The situation has become sufficiently worrying that the new leader of the Canadian Conservative Party, Andrew Scheer , made the restoration of freedom of expression in universities one of the top three priorities of his program. In an e-mail sent to the sympathizers of his party in the last days, the leader of the official opposition in the House of Commons wrote: ” Once elected I will suspend federal grants to universities that will not respect the diversity of opinions . We believe that universities should be a place for teaching – a place where young adults can learn to think for themselves, by offering them other ideas and a diversity of opinions. ”

Τhe cult of diversity is also accompanied by a preference for technical thinking. As has recently been supported by the Quebec Essayiste Alain Deneault in his book la médiocratie, soft, bland and tasteless thought is required on campus. This liberal thinking, which is very much in line with the fashionable vulgate, prefers to process methodology rather than to go to the bottom of things.

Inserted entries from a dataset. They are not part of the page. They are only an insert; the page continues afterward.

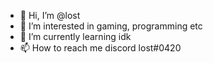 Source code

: - 👋 Hi, I’m @lost
- 👀 I’m interested in gaming, programming etc
- 🌱 I’m currently learning idk
- 📫 How to reach me discord lost#0420

<!---
Lossttt/Lossttt is a ✨ special ✨ repository because its `README.md` (this file) appears on your GitHub profile.
You can click the Preview link to take a look at your changes.
--->
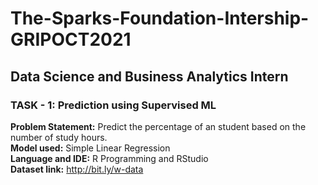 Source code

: # The-Sparks-Foundation-Intership-GRIPOCT2021

## Data Science and Business Analytics Intern

### TASK - 1: Prediction using Supervised ML

**Problem Statement:** Predict the percentage of an student based on the number of study hours. <br>
**Model used:** Simple Linear Regression <br>
**Language and IDE:** R Programming and  RStudio <br>
**Dataset link:** http://bit.ly/w-data <br>
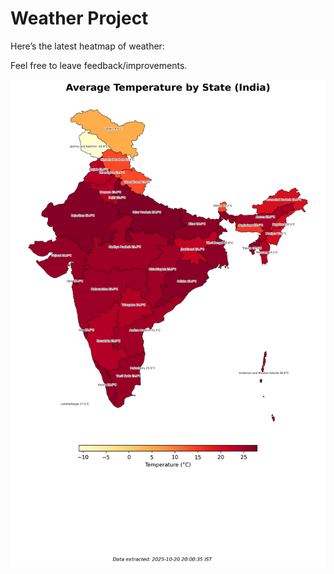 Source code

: # Weather Project

Here’s the latest heatmap of weather:

Feel free to leave feedback/improvements.

![India Heatmap](docs/assets/india_heatmap.png?v=F6478D)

Claiming to aspire to the purest objectivity, this thought is still consistent with the dominant ideology so as not to question the ideas received. The drastic reduction of freedom of expression in universities is tied to the hegemony of a caste that is killing intelligence slowly. Thought is plunged into technocratic propriety hostile to any innovation.

The reflex of the well-thinking is always the same: to attack the original theses to avoid the flock being confronted with a thought that disturbs. The sociologist Michel Maffesoli also dealt with this subject in at least two essays. Moreover, in a lecture he gave in October 2016 at Laval University in Quebec City, this professor emeritus of the Sorbonne took the opportunity to affirm, in a somewhat provocative formula, that “at the university, we were no longer thinking, but we were bleating,” which did not fail to make his audience of students, researchers and teachers react.